Removal of liability has clearly been a disaster. From the above image, a pivotal change came in 1986 with passage of HR 5546, legislation that removed traditional product liability from vaccine manufacturers and placed them beyond direct civil suit, fundamentally altering incentives within the pharmaceutical sector. Under this framework, individuals alleging vaccine injury were redirected away from state and federal courts into a specialised administrative mechanism, accompanied by the creation of the Vaccine Adverse Event Reporting System and a federal compensation programme designed to absorb claims without exposing manufacturers themselves to legal risk. Since its creation, that compensation system has paid out more than seven billion dollars for vaccine-related injuries prior to the Covid period, a fact often cited as evidence that harm is formally recognised while responsibility is structurally displaced. Critics argue that once producers were shielded from liability, the normal market pressure to improve safety through risk of lawsuit disappeared, replacing accountability with guaranteed protection. Cardiologist Dr Peter McCullough, speaking with Ashley Brasfield on Off the Record at the Conservative Partnership Institute, characterised the modern vaccine sector as a liability-free industry approaching one hundred billion dollars annually in value, with a large share of revenue flowing directly from government purchasing and mandates rather than consumer choice. In his assessment, the absence of legal exposure combined with state-backed demand produces a closed system resistant to reform, particularly on questions of expanding vaccine schedules, school requirements, or parental consent. Under such conditions, he argues, manufacturers face little incentive to slow rollouts, narrow indications, or fund long-term comparative safety studies, since revenue remains protected regardless of outcomes. From this perspective, resistance to medical freedom campaigns does not arise from scientific disagreement alone, but from an economic structure in which liability has been socialised, profit has been secured, and accountability has been administratively contained.

Anyways, so what do you make of Del BigTree’s argument ? His presentation raises uncomfortable questions regardless of one’s position on vaccines.

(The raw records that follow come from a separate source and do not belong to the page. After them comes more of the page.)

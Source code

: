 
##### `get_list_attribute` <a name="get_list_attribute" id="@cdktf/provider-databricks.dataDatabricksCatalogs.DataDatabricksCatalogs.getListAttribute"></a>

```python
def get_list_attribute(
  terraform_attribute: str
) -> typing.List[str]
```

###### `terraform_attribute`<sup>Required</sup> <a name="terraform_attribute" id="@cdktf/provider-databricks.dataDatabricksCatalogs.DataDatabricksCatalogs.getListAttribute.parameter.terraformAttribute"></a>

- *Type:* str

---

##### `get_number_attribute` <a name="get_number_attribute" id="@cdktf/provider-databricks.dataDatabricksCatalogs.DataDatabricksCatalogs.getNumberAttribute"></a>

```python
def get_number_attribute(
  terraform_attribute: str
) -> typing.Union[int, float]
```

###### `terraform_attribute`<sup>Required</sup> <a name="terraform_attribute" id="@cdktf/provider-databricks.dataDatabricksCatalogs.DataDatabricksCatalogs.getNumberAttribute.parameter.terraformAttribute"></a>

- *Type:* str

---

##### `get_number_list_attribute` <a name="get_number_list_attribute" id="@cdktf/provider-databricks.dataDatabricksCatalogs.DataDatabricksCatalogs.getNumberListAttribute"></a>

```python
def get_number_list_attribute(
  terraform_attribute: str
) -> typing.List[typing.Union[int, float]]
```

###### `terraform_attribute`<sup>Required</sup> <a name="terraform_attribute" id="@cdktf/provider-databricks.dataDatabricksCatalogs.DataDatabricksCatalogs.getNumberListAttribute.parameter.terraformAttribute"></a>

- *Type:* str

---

Large systems do not operate in moral vacuums. They respond to incentives, constraints, and existential threats. Bigtree’s argument suggests that when the cost of truth becomes existential, the pressure to suppress inquiry becomes structural.
This note does not resolve those questions. I just thought to present the argument as given, including its figures and quotations, for readers to evaluate independently. I have written enough on vaccines already, several articles in the archive.